Under a VAPP, the investment risk is borne by the participants but the longevity risk is retained by the plan. Interest rate risk is largely eliminated for both plan sponsor and participant under this design.
A VAPP is a DB plan that stays fully funded by adjusting benefits annually for active employees and retirees, based on the investment return of the plan assets. This means that benefits can go both up and down depending on the markets. As with a DC plan, this passes the investment risk on to the participants. However, unlike a DC plan, the benefits are payable monthly for life and, if elected, for the life of a spouse. This keeps the longevity risk pooled within the plan instead of requiring each participant to guess at his or her life span.
As an example, suppose a retiree has a benefit of $1,000 per month in a VAPP with a 4% hurdle rate. If the asset return is 10.2% for the year, the retiree’s benefit will adjust to $1,060 per month next year: $1,060 = $1,000 x (1.102 / 1.04).
If, in the example above, the return were -2.2% instead of 10.2%, the participant’s benefit would go down to $940. Clearly, the benefits in a VAPP could produce a bit of a bumpy ride for retirees. However, there are some proposed modifications to VAPPs that would provide benefit stability for participants without increasing contribution volatility for sponsors.
One positive feature of the VAPP is expected inflation protection. Just because the hurdle rate is usually between 3% and 5% doesn’t mean that the plan assets need to be invested with that as their target return. In fact, most plans would likely continue investing their assets as they are now, targeting a 6% to 7% rate of return. Over time, returns in excess of the hurdle rate would produce some expected growth in the benefit. This expected growth continues during retirement, which would help the retiree’s benefit keep up with inflation.
Why a VAPP and why now?
VAPPs have been around, and legal, since the 1950s. Anecdotal data suggests that benefit volatility in the 1970s caused VAPPs to fall out of favor with participants. Additionally, during the 1980s and 1990s, DB plans were “paying for themselves” with excellent asset returns and plan sponsors were not as concerned with the ongoing cost of the plans.
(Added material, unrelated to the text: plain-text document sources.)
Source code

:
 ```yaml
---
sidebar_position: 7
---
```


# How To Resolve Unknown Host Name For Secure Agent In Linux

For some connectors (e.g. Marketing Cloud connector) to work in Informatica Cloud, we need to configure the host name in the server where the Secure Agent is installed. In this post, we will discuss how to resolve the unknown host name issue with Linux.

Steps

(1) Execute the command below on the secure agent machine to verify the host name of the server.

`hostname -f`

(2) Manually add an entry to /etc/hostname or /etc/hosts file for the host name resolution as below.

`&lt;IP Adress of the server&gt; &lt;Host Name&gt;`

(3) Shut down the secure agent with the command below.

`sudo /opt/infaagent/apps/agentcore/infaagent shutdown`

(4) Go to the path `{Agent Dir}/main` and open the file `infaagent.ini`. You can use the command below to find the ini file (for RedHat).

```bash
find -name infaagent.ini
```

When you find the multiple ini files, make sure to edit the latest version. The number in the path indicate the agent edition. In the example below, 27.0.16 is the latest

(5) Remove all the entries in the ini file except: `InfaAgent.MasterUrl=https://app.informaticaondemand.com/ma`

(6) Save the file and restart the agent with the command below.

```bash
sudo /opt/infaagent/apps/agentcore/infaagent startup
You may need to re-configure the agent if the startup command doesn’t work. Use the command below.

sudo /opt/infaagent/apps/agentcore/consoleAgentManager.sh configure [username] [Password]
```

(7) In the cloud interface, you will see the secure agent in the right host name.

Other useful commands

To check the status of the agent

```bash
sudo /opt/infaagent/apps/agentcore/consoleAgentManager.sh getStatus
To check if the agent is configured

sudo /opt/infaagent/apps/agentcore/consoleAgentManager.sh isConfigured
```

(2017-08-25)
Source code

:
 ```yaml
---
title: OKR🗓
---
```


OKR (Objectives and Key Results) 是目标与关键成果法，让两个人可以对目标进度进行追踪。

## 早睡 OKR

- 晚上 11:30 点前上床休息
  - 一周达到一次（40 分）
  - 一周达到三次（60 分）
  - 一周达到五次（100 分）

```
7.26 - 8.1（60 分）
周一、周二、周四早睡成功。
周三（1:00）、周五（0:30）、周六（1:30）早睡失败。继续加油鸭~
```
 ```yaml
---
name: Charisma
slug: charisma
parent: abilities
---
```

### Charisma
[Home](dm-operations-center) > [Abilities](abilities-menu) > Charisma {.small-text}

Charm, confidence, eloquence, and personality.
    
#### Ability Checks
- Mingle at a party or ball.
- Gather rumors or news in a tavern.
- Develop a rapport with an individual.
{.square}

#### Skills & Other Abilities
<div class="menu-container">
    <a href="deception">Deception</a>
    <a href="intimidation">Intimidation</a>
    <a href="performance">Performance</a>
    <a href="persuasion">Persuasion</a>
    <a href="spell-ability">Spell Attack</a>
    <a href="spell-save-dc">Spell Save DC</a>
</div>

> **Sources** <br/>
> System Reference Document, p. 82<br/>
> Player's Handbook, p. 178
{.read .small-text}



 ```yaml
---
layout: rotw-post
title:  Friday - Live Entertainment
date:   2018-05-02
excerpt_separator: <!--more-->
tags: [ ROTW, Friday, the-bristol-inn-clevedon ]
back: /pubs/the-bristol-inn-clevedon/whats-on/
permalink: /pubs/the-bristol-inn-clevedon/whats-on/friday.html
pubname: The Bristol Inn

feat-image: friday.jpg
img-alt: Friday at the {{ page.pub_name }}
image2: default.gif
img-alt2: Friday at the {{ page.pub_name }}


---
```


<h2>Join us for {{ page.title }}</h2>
The market corrections in the first part of the 2000s and again in 2008, coupled with the enactment of the Pension Protection Act of 2006 (PPA), have caused significant increases in DB plan contribution magnitude and volatility. Sponsors have often turned to DC plans as a way to reduce their risk. However, this has shifted all of the retirement risks to the employees. A recent study by Towers Watson suggests that younger employees have recognized this risk burden and are shifting their preference toward DB plans, perhaps after witnessing the impact of 2008 on the retirement security of their parents’ generation.
We cannot predict the future. We need plans that are robust and successful in all economies, at all levels of plan maturity, regardless of life expectancy, and in the face of various funding rules and accounting standards. Variable annuity pension plans are one way to address these concerns.